What this task involves: Pictures are to be left out, but please repeat each record exactly.

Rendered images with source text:

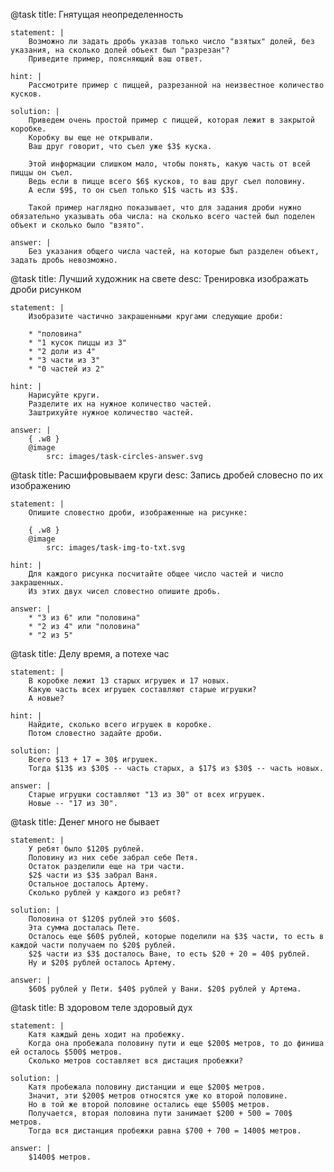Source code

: @task
    title: Гнятущая неопределенность

    statement: |
        Возможно ли задать дробь указав только число "взятых" долей, без указания, на сколько долей объект был "разрезан"?
        Приведите пример, поясняющий ваш ответ.

    hint: |
        Рассмотрите пример с пиццей, разрезанной на неизвестное количество кусков.

    solution: |
        Приведем очень простой пример с пиццей, которая лежит в закрытой коробке.
        Коробку вы еще не открывали.
        Ваш друг говорит, что съел уже $3$ куска.

        Этой информации слишком мало, чтобы понять, какую часть от всей пиццы он съел.
        Ведь если в пицце всего $6$ кусков, то ваш друг съел половину.
        А если $9$, то он съел только $1$ часть из $3$.

        Такой пример наглядно показывает, что для задания дроби нужно обязательно указывать оба числа: на сколько всего частей был поделен объект и сколько было "взято".

    answer: |
        Без указания общего числа частей, на которые был разделен объект, задать дробь невозможно.

@task
    title: Лучший художник на свете
    desc: Тренировка изображать дроби рисунком

    statement: |
        Изобразите частично закрашенными кругами следующие дроби:

        * "половина"
        * "1 кусок пиццы из 3"
        * "2 доли из 4"
        * "3 части из 3"
        * "0 частей из 2"

    hint: |
        Нарисуйте круги.
        Разделите их на нужное количество частей.
        Заштрихуйте нужное количество частей.

    answer: |
        { .w8 }
        @image
            src: images/task-circles-answer.svg

@task
    title: Расшифровываем круги
    desc: Запись дробей словесно по их изображению

    statement: |
        Опишите словестно дроби, изображенные на рисунке:

        { .w8 }
        @image
            src: images/task-img-to-txt.svg
    
    hint: |
        Для каждого рисунка посчитайте общее число частей и число закрашенных.
        Из этих двух чисел словестно опишите дробь.

    answer: |
        * "3 из 6" или "половина"
        * "2 из 4" или "половина"
        * "2 из 5"

@task
    title: Делу время, а потехе час

    statement: |
        В коробке лежит 13 старых игрушек и 17 новых.
        Какую часть всех игрушек составляют старые игрушки?
        А новые?
    
    hint: |
        Найдите, сколько всего игрушек в коробке.
        Потом словестно задайте дроби.

    solution: |
        Всего $13 + 17 = 30$ игрушек.
        Тогда $13$ из $30$ -- часть старых, а $17$ из $30$ -- часть новых.

    answer: |
        Старые игрушки составляют "13 из 30" от всех игрушек.
        Новые -- "17 из 30".
    
@task
    title: Денег много не бывает

    statement: |
        У ребят было $120$ рублей.
        Половину из них себе забрал себе Петя.
        Остаток разделили еще на три части.
        $2$ части из $3$ забрал Ваня.
        Остальное досталось Артему.
        Сколько рублей у каждого из ребят?

    solution: |
        Половина от $120$ рублей это $60$.
        Эта сумма досталась Пете.
        Осталось еще $60$ рублей, которые поделили на $3$ части, то есть в каждой части получаем по $20$ рублей.
        $2$ части из $3$ досталось Ване, то есть $20 + 20 = 40$ рублей.
        Ну и $20$ рублей осталось Артему.

    answer: |
        $60$ рублей у Пети. $40$ рублей у Вани. $20$ рублей у Артема.

@task
    title: В здоровом теле здоровый дух

    statement: |
        Катя каждый день ходит на пробежку.
        Когда она пробежала половину пути и еще $200$ метров, то до финиша ей осталось $500$ метров.
        Сколько метров составляет вся дистация пробежки?

    solution: |
        Катя пробежала половину дистанции и еще $200$ метров.
        Значит, эти $200$ метров относятся уже ко второй половине.
        Но в той же второй половине остались еще $500$ метров.
        Получается, вторая половина пути занимает $200 + 500 = 700$ метров.
        Тогда вся дистанция пробежки равна $700 + 700 = 1400$ метров.

    answer: |
        $1400$ метров.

Answer to this task:
Source code

: @task
    title: Гнятущая неопределенность

    statement: |
        Возможно ли задать дробь указав только число "взятых" долей, без указания, на сколько долей объект был "разрезан"?
        Приведите пример, поясняющий ваш ответ.

    hint: |
        Рассмотрите пример с пиццей, разрезанной на неизвестное количество кусков.

    solution: |
        Приведем очень простой пример с пиццей, которая лежит в закрытой коробке.
        Коробку вы еще не открывали.
        Ваш друг говорит, что съел уже $3$ куска.

        Этой информации слишком мало, чтобы понять, какую часть от всей пиццы он съел.
        Ведь если в пицце всего $6$ кусков, то ваш друг съел половину.
        А если $9$, то он съел только $1$ часть из $3$.

        Такой пример наглядно показывает, что для задания дроби нужно обязательно указывать оба числа: на сколько всего частей был поделен объект и сколько было "взято".

    answer: |
        Без указания общего числа частей, на которые был разделен объект, задать дробь невозможно.

@task
    title: Лучший художник на свете
    desc: Тренировка изображать дроби рисунком

    statement: |
        Изобразите частично закрашенными кругами следующие дроби:

        * "половина"
        * "1 кусок пиццы из 3"
        * "2 доли из 4"
        * "3 части из 3"
        * "0 частей из 2"

    hint: |
        Нарисуйте круги.
        Разделите их на нужное количество частей.
        Заштрихуйте нужное количество частей.

    answer: |
        { .w8 }
        @image
            src: images/task-circles-answer.svg

@task
    title: Расшифровываем круги
    desc: Запись дробей словесно по их изображению

    statement: |
        Опишите словестно дроби, изображенные на рисунке:

        { .w8 }
        @image
            src: images/task-img-to-txt.svg
    
    hint: |
        Для каждого рисунка посчитайте общее число частей и число закрашенных.
        Из этих двух чисел словестно опишите дробь.

    answer: |
        * "3 из 6" или "половина"
        * "2 из 4" или "половина"
        * "2 из 5"

@task
    title: Делу время, а потехе час

    statement: |
        В коробке лежит 13 старых игрушек и 17 новых.
        Какую часть всех игрушек составляют старые игрушки?
        А новые?
    
    hint: |
        Найдите, сколько всего игрушек в коробке.
        Потом словестно задайте дроби.

    solution: |
        Всего $13 + 17 = 30$ игрушек.
        Тогда $13$ из $30$ -- часть старых, а $17$ из $30$ -- часть новых.

    answer: |
        Старые игрушки составляют "13 из 30" от всех игрушек.
        Новые -- "17 из 30".
    
@task
    title: Денег много не бывает

    statement: |
        У ребят было $120$ рублей.
        Половину из них себе забрал себе Петя.
        Остаток разделили еще на три части.
        $2$ части из $3$ забрал Ваня.
        Остальное досталось Артему.
        Сколько рублей у каждого из ребят?

    solution: |
        Половина от $120$ рублей это $60$.
        Эта сумма досталась Пете.
        Осталось еще $60$ рублей, которые поделили на $3$ части, то есть в каждой части получаем по $20$ рублей.
        $2$ части из $3$ досталось Ване, то есть $20 + 20 = 40$ рублей.
        Ну и $20$ рублей осталось Артему.

    answer: |
        $60$ рублей у Пети. $40$ рублей у Вани. $20$ рублей у Артема.

@task
    title: В здоровом теле здоровый дух

    statement: |
        Катя каждый день ходит на пробежку.
        Когда она пробежала половину пути и еще $200$ метров, то до финиша ей осталось $500$ метров.
        Сколько метров составляет вся дистация пробежки?

    solution: |
        Катя пробежала половину дистанции и еще $200$ метров.
        Значит, эти $200$ метров относятся уже ко второй половине.
        Но в той же второй половине остались еще $500$ метров.
        Получается, вторая половина пути занимает $200 + 500 = 700$ метров.
        Тогда вся дистанция пробежки равна $700 + 700 = 1400$ метров.

    answer: |
        $1400$ метров.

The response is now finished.